Crime in Maine
It’s time we come clean about lawlessness in Bar Harbor and the State of Maine: there’s not much. This could be my most boring blog entry yet. We’ve been hearing a lot lately about New York City being the safest big city in America for 2009, with 89 homicides in first three months in a population of 8,345,075. This works out to an annualized murder figure for 2009 of 356 and a rate of 4.3 per 100,000. Here in Maine we had 26 murders in 2009 in a population of 1,316,456. This works out to a rate of 1.98 per 100,000, and in 2008 it was 2.35 and in 2007 it was 1.59 per 100,000. The jumps just reflect the fluctuations in a small population, over time the rate is pretty close to 2 per 100,000, half the rate of the safest city in America (2009, projection) and 37% of the average for the entire U.S. (2008). There were no murders here in Hancock county in 2008.

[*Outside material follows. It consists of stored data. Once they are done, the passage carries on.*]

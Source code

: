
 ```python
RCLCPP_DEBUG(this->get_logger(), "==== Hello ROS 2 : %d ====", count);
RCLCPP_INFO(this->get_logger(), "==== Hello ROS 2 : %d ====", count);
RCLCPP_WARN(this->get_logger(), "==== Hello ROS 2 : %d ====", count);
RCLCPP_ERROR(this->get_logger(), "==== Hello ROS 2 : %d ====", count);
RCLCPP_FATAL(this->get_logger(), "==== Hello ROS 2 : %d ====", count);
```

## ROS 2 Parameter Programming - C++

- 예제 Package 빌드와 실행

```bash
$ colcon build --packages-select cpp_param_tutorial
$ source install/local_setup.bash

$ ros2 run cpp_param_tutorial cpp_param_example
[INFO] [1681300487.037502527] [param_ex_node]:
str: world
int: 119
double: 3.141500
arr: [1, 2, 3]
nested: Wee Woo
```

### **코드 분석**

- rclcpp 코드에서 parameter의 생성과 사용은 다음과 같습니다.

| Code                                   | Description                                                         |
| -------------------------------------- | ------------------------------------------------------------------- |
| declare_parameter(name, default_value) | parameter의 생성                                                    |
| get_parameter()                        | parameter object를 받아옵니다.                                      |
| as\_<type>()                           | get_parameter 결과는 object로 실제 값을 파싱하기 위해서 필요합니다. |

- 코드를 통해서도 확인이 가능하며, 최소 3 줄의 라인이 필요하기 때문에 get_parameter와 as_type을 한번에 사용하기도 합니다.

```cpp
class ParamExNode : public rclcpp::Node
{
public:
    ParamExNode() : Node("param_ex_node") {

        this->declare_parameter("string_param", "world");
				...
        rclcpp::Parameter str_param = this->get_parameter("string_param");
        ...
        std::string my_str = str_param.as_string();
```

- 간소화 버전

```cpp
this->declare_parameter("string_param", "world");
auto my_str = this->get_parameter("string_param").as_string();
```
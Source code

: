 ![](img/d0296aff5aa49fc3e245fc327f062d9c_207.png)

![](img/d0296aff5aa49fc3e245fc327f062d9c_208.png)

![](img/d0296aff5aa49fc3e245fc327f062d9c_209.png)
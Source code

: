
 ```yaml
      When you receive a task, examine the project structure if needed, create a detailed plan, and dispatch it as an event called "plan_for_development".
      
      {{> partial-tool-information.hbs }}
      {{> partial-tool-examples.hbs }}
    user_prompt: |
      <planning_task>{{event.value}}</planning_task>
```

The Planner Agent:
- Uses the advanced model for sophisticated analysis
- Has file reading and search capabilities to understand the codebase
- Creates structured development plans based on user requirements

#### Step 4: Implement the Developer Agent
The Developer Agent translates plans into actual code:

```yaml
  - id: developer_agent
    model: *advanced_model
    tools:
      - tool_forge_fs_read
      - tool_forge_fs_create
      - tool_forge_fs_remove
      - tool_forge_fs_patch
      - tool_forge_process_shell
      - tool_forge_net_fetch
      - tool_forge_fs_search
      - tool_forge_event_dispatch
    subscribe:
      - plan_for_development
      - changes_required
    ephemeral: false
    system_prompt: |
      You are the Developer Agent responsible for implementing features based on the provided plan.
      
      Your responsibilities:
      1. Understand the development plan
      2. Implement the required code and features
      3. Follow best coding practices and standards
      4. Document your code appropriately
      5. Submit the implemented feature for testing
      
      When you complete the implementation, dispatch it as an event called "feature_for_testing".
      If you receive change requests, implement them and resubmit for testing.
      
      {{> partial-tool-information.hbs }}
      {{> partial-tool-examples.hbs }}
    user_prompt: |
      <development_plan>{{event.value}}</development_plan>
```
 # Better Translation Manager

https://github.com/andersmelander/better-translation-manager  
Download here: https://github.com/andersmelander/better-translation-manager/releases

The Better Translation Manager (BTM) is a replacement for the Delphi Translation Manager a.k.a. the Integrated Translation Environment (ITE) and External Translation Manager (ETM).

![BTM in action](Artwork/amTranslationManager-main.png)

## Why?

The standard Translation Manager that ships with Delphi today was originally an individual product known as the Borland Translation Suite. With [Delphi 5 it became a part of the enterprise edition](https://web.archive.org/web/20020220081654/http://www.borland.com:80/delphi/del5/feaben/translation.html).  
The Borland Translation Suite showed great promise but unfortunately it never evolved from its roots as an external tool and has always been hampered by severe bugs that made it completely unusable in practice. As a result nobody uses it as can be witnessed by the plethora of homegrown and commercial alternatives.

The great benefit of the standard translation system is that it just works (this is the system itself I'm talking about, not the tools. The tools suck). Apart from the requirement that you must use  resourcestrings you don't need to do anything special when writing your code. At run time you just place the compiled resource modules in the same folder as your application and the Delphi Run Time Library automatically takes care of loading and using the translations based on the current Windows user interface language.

To look at state comparisons, I’ll have to rely on 2004 data, but the conclusion is the same. Maine is 47th in the overall crime rate, followed only by Vermont, South Dakota, North Dakota and New Hampshire. In Violent crime, Maine is 50th, bested only by North Dakota (there are 51 total including D.C.). Finally, in property crime Maine stands at 46th. Anyone who has studied capital punishment knows that the states which still execute tend to have higher crime rates, and Maine fits the pattern, we abolished executions in 1887. The Maine Morning Sentinel also reports that we incarcerate fewer of our citizens per 100,000 than any other state. The nation as a whole puts one out of 100 in prison compared to Maine’s 1 in 366.
A quick read of the “police beat” section of our local Bar Harbor Times usually provides more chuckles than horror. Loud parties, a bear in a tree at City Hall, summons for not wearing seat belt, drunk tourist needing help finding cruise ship, youth driving golf cart on the road and one resident complaining, “some function at the Baptist Church was shaking my house”. The more serious cases often involve an advanced state of cabin fever psychosis, when someone snaps and shoots a family member. Thefts, for some reason always end up with the perpetrator, after being caught with the stolen rifle or chainsaw, “running into the woods”. He turns up at the nearest convenience store six hours later and gives himself up.
When you come to Maine, be assured that crime is not a big problem. You should still lock your car but if something goes missing it might have been taken by another tourist! Maine crime rates peak in the months of July and August. Remember, the police don’t have a lot to do so please be aware of our .08% blood alcohol limit for driving. And wear that seatbelt!